HL2’nin Source grafik motoru, Emergence’nin görüntülerini oluşturuyor. Genel
olarak grafikler iyi durumda. Modellemelerden çevredeki kaplamalara kadar hoş
bir ahenkte dans ediyorlar. Birçok yapımdan daha iyi görüntüler oyunculara
sunuluyor. Fakat HDR ve birkaç yeni teknik kullanılmamış. Bu yüzden grafikler
bazı oyunların yanında, ufak bir farkla geride kalmış. Efektler ve
ışıklandırmalar en göz doldurucu etkiyi yaratıyor. Özellikle suyun yansıması çok
güzel bir şekilde yapılmış. Çevrede patlattığınız variller veya yanan yerler iyi
şekilde kotarılmış. Basit birer efekt gibi kalmıyorlar, kendilerini belli
ediyorlar. Ana karakterlerin modellemeleri oyunda dikkat edilen kısımlardan biri
olmuş. Seksi Elexis’ten, Viktor’a kadar hepsi başarılı bir şekilde
canlandırılıyor. Çevredeki modellemeler ve düşmanlar da ayırt edilebiliyor,
ancak ana karakterler kadar çok ayrıntılı değiller. Kaplamalar genel tarzda
güzel ve göze batmıyorlar. Bazı yerlerde ufaktan bir iki hataları olsa da,
genelde yeterliler.
Geri kalanlar
Sesler kesinlikle başarılı. Seslendirmelerden efektlere kadar hepsi oldukça iyi
yapılmış. Karakterlerin konuşmaları üstünde durulmuş. Silah ve patlama efektleri
kendilerini belli ediyorlar. Kulağınıza tok bir ses veriyorlar. Özellikle Steam
ve Ritual’in forumlarında da oldukça sık bahsedilen ve benimde hoşuma giden ana
menü müziği var ki, gerçekten muhteşem bir parça. Oyuna girmeden önce menüde
çalıyor. Forumlarda diğer Sin oyuncuları, bu parçayı nasıl bulabileceklerini
sormuşlar. iTunes üzerinden Sin’in Soundtrack’i satılıyor. İsteyen olursa oradan
satın alabilir.
İşte Half-Life 2 teknolojisinin en faydalı kısmı karşımıza çıkıyor.

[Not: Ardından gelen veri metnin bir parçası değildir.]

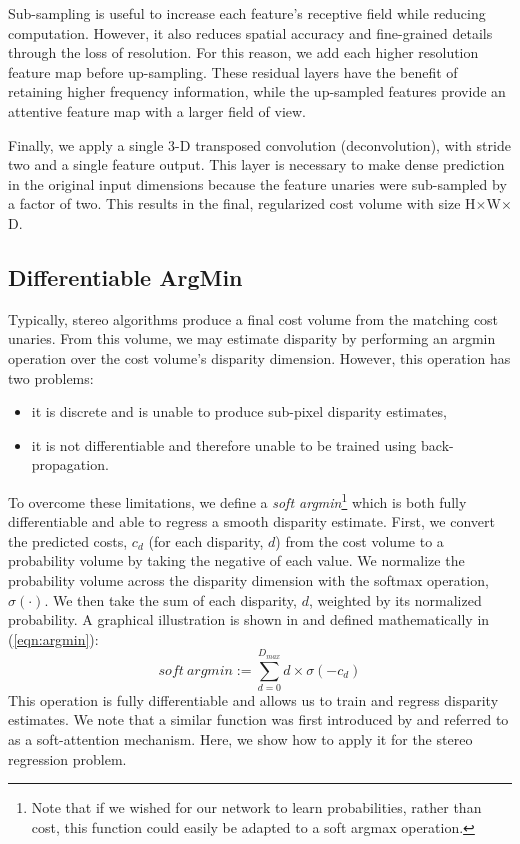 Sub-sampling is useful to increase each feature's receptive field while reducing computation. However, it also reduces spatial accuracy and fine-grained details through the loss of resolution. For this reason, we add each higher resolution feature map before up-sampling. These residual layers have the benefit of retaining higher frequency information, while the up-sampled features provide an attentive feature map with a larger field of view.

Finally, we apply a single 3-D transposed convolution (deconvolution), with stride two and a single feature output. This layer is necessary to make dense prediction in the original input dimensions because the feature unaries were sub-sampled by a factor of two. This results in the final, regularized cost volume with size H$\times$W$\times$D.

\subsection{Differentiable ArgMin}
\label{sec:argmin}

Typically, stereo algorithms produce a final cost volume from the matching cost unaries. From this volume, we may estimate disparity by performing an argmin operation over the cost volume’s disparity dimension. However, this operation has two problems:
\begin{itemize}[noitemsep]
\item it is discrete and is unable to produce sub-pixel disparity estimates,
\item it is not differentiable and therefore unable to be trained using back-propagation.
\end{itemize}
To overcome these limitations, we define a \textit{soft argmin}\footnote{Note that if we wished for our network to learn probabilities, rather than cost, this function could easily be adapted to a soft argmax operation.} which is both fully differentiable and able to regress a smooth disparity estimate. First, we convert the predicted costs, $c_d$ (for each disparity, $d$) from the cost volume to a probability volume by taking the negative of each value. We normalize the probability volume across the disparity dimension with the softmax operation, $\sigma (\cdot)$. We then take the sum of each disparity, $d$, weighted by its normalized probability. A graphical illustration is shown in  and defined mathematically in (\ref{eqn:argmin}):
\begin{equation}
soft~argmin := \sum_{d=0}^{D_{max}} d \times \sigma (-c_d)
\label{eqn:argmin}
\end{equation}
This operation is fully differentiable and allows us to train and regress disparity estimates. We note that a similar function was first introduced by \citep{bahdanau2014neural} and referred to as a soft-attention mechanism. Here, we show how to apply it for the stereo regression problem.

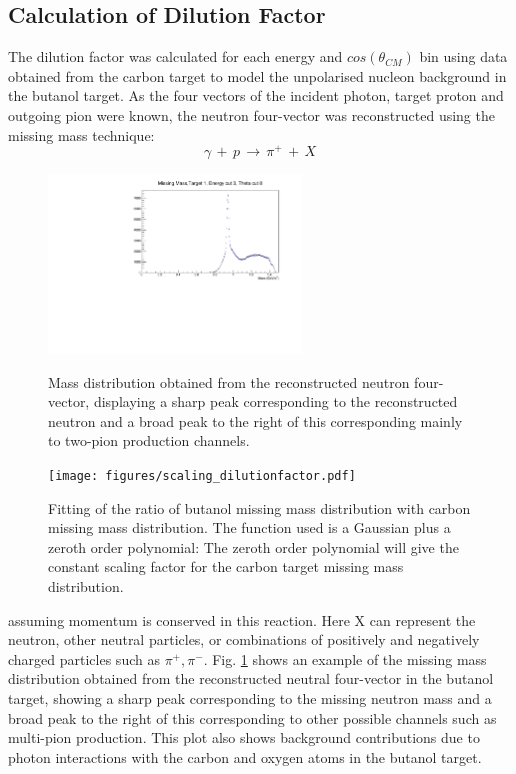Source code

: \subsection{Calculation of Dilution Factor}
\label{ch:dil_factor}
The dilution factor was calculated for each energy and $cos(\theta_{CM})$ bin using data obtained from the carbon target to model the unpolarised nucleon background in the butanol target.
As the four vectors of the incident photon, target proton and outgoing pion were known, the neutron four-vector was reconstructed using the missing mass technique:
$$
\gamma \, + \,  p \, \rightarrow \, \pi^+ \, + \, X
$$
\begin{figure}[htb]
  \begin{center}
    \includegraphics[width=0.6\textwidth]{figures/neutron_missingmass.pdf} \\
    \caption{Mass distribution obtained from the reconstructed neutron four-vector, displaying a sharp peak corresponding to the reconstructed neutron and
a broad peak to the right of this corresponding mainly to two-pion production channels. }
    \label{fig:frost_neutronmissing_ex}
  \end{center}
\end{figure}
\begin{figure}[htb]
  \begin{center}
    \texttt{[image: figures/scaling\_dilutionfactor.pdf]} \\
    \caption{Fitting of the ratio of butanol missing mass distribution with carbon missing mass distribution. The function used is a Gaussian plus a zeroth order polynomial: The zeroth order polynomial will give the constant scaling factor for the carbon target missing mass distribution. }
    \label{fig:scaling_dilutionfactor}
  \end{center}
\end{figure}
assuming momentum is conserved in this reaction. Here X can represent the neutron, other neutral particles, or combinations of positively and negatively charged particles such as $\pi^+ , \pi^-$. Fig. \ref{fig:frost_neutronmissing_ex} shows an example of the missing mass distribution obtained from the reconstructed neutral four-vector in the butanol target, showing a sharp peak corresponding to the missing neutron mass and a broad peak to the right of this corresponding to other possible channels such as multi-pion production. This plot also shows background contributions due to photon interactions with the carbon and oxygen atoms in the butanol target.
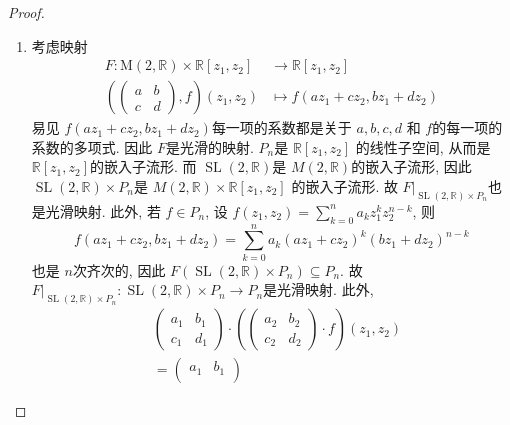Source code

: \documentclass[../main.tex]{subfiles}
\begin{document}
\begin{proof}
    
\begin{enumerate}
    \item [a).] 考虑映射 \[
    \begin{aligned}
    F: \mathrm{M}\left( 2,\mathbb{R}  \right)\times \mathbb{R} [z_1,z_2]& \to \mathbb{R} [z_1,z_2] \\ 
    \left(  \begin{pmatrix} 
         a&b\\ 
          c&d 
     \end{pmatrix},f \right)\left( z_1,z_2 \right) &\mapsto   f\left( az_1+ cz_2,bz_1+ dz_2 \right)  
    \end{aligned}
    \]易见 \(  f\left( az_1+ cz_2,bz_1+ dz_2 \right)   \)每一项的系数都是关于 \(  a,b,c,d  \)  和 \(  f  \)的每一项的系数的多项式. 因此 \(  F  \)是光滑的映射. \(  P_{n}  \)是 \(  \mathbb{R} [z_1,z_2]  \)    的线性子空间, 从而是 \(  \mathbb{R} [z_1,z_2]  \)的嵌入子流形. 而 \(  \operatorname{SL}\left( 2,\mathbb{R}  \right)   \)是 \(  M\left( 2,\mathbb{R}  \right)   \)的嵌入子流形, 因此 \(  \operatorname{SL}\left( 2,\mathbb{R}  \right)\times P_{n}   \)是 \(  M\left( 2,\mathbb{R}  \right)   \times \mathbb{R} [z_1,z_2]\)     的嵌入子流形. 故 \(  F|_{\operatorname{SL}\left( 2,\mathbb{R}  \right)\times P_{n} }  \)也是光滑映射. 此外, 若 \(  f\in P_{n}  \), 设 \(  f\left( z_1,z_2 \right) = \sum _{k= 0}^{n}a_{k}z_1^{k} z_2^{n-k}  \), 则\[
      f\left( az_1+ cz_2, bz_1+ dz_2 \right)=    \sum _{k= 0}^{n}a_{k}\left( az_1+ cz_2 \right)^{k}\left( bz_1+ dz_2 \right)^{n-k}  
    \]也是 \(  n  \)次齐次的, 因此 \(  F\left( \operatorname{SL}\left( 2,\mathbb{R}  \right)\times P_{n}  \right)\subseteq P_{n}   \). 故 \(  F|_{\operatorname{SL}\left( 2,\mathbb{R}  \right)\times P_{n} }: \operatorname{SL}\left( 2,\mathbb{R}  \right)\times P_{n} \to P_{n}  \)是光滑映射. 此外,  \[
   \begin{aligned}
  &  \begin{pmatrix} 
        a_1&b_1\\ 
         c_1&d_1 
    \end{pmatrix}\cdot \left( \begin{pmatrix} 
       a_2&b_2\\ 
        c_2&d_2
    \end{pmatrix}\cdot f  \right)\left( z_1,z_2 \right)  \\ 
     & = \begin{pmatrix} 
        a_1&b_1\\ 

\end{pmatrix}
\end{aligned}\]
\end{enumerate}
\end{proof}
\end{document}
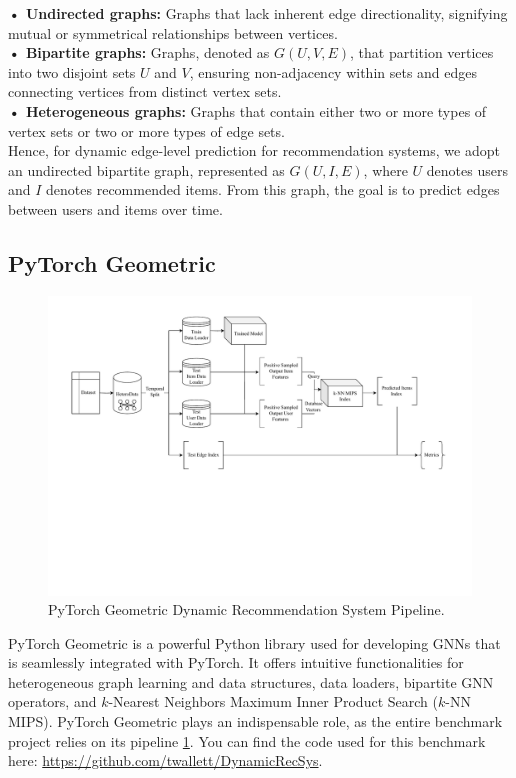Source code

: \documentclass{scrartcl}
\begin{document}
\textbf{• Undirected graphs:} Graphs that lack inherent edge directionality, signifying mutual or symmetrical relationships between vertices. \\ 

\textbf{• Bipartite graphs:} Graphs, denoted as $G(U, V, E)$, that partition vertices into two disjoint sets $U$ and $V$, ensuring non-adjacency within sets and edges connecting vertices from distinct vertex sets. \\

\textbf{• Heterogeneous graphs:} Graphs that contain either two or more types of vertex sets or two or more types of edge sets. \\ 

Hence, for dynamic edge-level prediction for recommendation systems, we adopt an undirected bipartite graph, represented as $G(U, I, E)$, where $U$ denotes users and $I$ denotes recommended items. From this graph, the goal is to predict edges between users and items over time.

\subsection{PyTorch Geometric}

\begin{figure}
    \centering
    \includegraphics[width=\linewidth]{imgs/PyTorchPipeline.drawio.pdf}
    \caption{PyTorch Geometric Dynamic Recommendation System Pipeline.}
    \label{fig:pytorch_geometric_pipeline}
\end{figure}

\quad PyTorch Geometric is a powerful Python library used for developing GNNs that is seamlessly integrated with PyTorch. It offers intuitive functionalities for heterogeneous graph learning and data structures, data loaders, bipartite GNN operators, and $k$-Nearest Neighbors Maximum Inner Product Search ($k$-NN MIPS). PyTorch Geometric plays an indispensable role, as the entire benchmark project relies on its pipeline \ref{fig:pytorch_geometric_pipeline}. You can find the code used for this benchmark here: \href{https://github.com/twallett/DynamicRecSys}{https://github.com/twallett/DynamicRecSys}. 
\end{document}
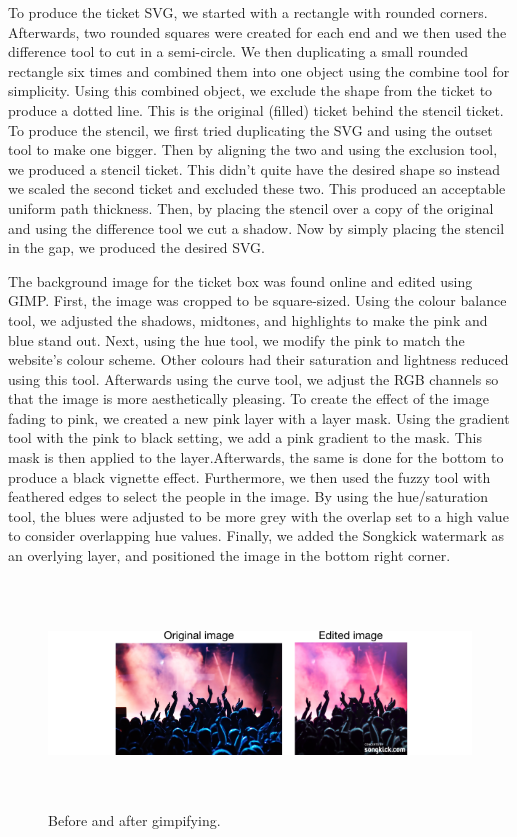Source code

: \documentclass[10pt]{article}
\begin{document}
                To produce the ticket SVG, we started with a rectangle with rounded corners. Afterwards, two rounded squares were created for each end and we then used the difference tool to cut in a semi-circle. We then duplicating a small rounded rectangle six times and combined them into one object using the combine tool for simplicity. Using this combined object, we exclude the shape from the ticket to produce a dotted line. This is the original (filled) ticket behind the stencil ticket. To produce the stencil, we first tried duplicating the SVG and using the outset tool to make one bigger. Then by aligning the two and using the exclusion tool, we produced a stencil ticket. This didn't quite have the desired shape so instead we scaled the second ticket and excluded these two. This produced an acceptable uniform path thickness. Then, by placing the stencil over a copy of the original and using the difference tool we cut a shadow. Now by simply placing the stencil in the gap, we produced the desired SVG. 

                The background image for the ticket box was found online and edited using GIMP. First, the image was cropped to be square-sized. Using the colour balance tool, we adjusted the shadows, midtones, and highlights to make the pink and blue stand out. Next, using the hue tool, we modify the pink to match the website's colour scheme. Other colours had their saturation and lightness reduced using this tool. Afterwards using the curve tool, we adjust the RGB channels so that the image is more aesthetically pleasing. To create the effect of the image fading to pink, we created a new pink layer with a layer mask. Using the gradient tool with the pink to black setting, we add a pink gradient to the mask. This mask is then applied to the layer.Afterwards, the same is done for the bottom to produce a black vignette effect. Furthermore, we then used the fuzzy tool with feathered edges to select the people in the image. By using the hue/saturation tool, the blues were adjusted to be more grey with the overlap set to a high value to consider overlapping hue values. Finally, we added the Songkick watermark as an overlying layer, and positioned the image in the bottom right corner.

                \begin{figure}[!ht]
                  \centering
                      \includegraphics[height=60mm]{example2.png}
                  \caption{Before and after gimpifying.}
                \end{figure}
\end{document}
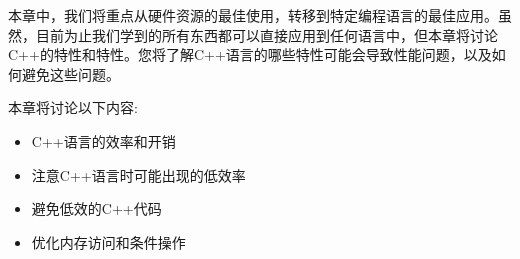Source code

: 本章中，我们将重点从硬件资源的最佳使用，转移到特定编程语言的最佳应用。虽然，目前为止我们学到的所有东西都可以直接应用到任何语言中，但本章将讨论C++的特性和特性。您将了解C++语言的哪些特性可能会导致性能问题，以及如何避免这些问题。 

本章将讨论以下内容:

\begin{itemize}
\item
C++语言的效率和开销

\item
注意C++语言时可能出现的低效率

\item
避免低效的C++代码

\item
优化内存访问和条件操作
	
\end{itemize}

Fiziklendirme, Sin’i belki de en eğlenceli kılan kısım olmuş diyebilirim. Oyun
aslında eski tip FPS, yani Doom 3 ve Serious Sam gibi önüne geleni vur ve belli
olan yoldan ilerle mantığına dayanıyor. Ancak etkileşim ve etkileşim sonucu
oluşan alternatif öldürme teknikleri işin eğlenceli kısmını üstleniyor.Sürekli olarak karşınıza düşman çıkacak ve onları hep silahla öldürmek bir zaman sonra
bayabilir. İşte burada ne yapabiliriz? Mesela patlayıcı bir varili düşmanların
üstüne fırlatırsınız ve arkasından onu vurup patlatabilirsiniz. Böylece toptan
temizlik yapma imkânınız olur. Bunu geçtik diyelim, aşağıdaki merdivenlerde bir
grup rakibiniz bulunuyor. Ancak sizin enerjiniz ve cephaneniz oldukça azalmış.
Merdivenlerden aşağı SinTek’e ait olan kimyasal fıçıları aşağı yuvarlarız.
Sonrasında ise onlara ateş ederek içindeki kimyasalın dışarı çıkmasını sağlarız.
Böylece kalabalık olan düşmanlarımızı öldürebiliriz. Rakiplerimizin üstüne
eşyaları atıp, onları güzelce yavaşlatabiliriz. Etkileşim sadece öldürmek için
değil, oyundaki atmosferi gerçekçi bir havaya sokmak için de birebir olmuş. Ölen
bir düşmandan su içine düşen, tabancanızın ikinci atış mod’u için gerekli olan
merminin, suyun üstünde hafiften dalgalanarak durması gibi oldukça ince detaylar
yer alıyor. Yani ateş ettiğinizde duran kutular veya kırılmayan camlar yok.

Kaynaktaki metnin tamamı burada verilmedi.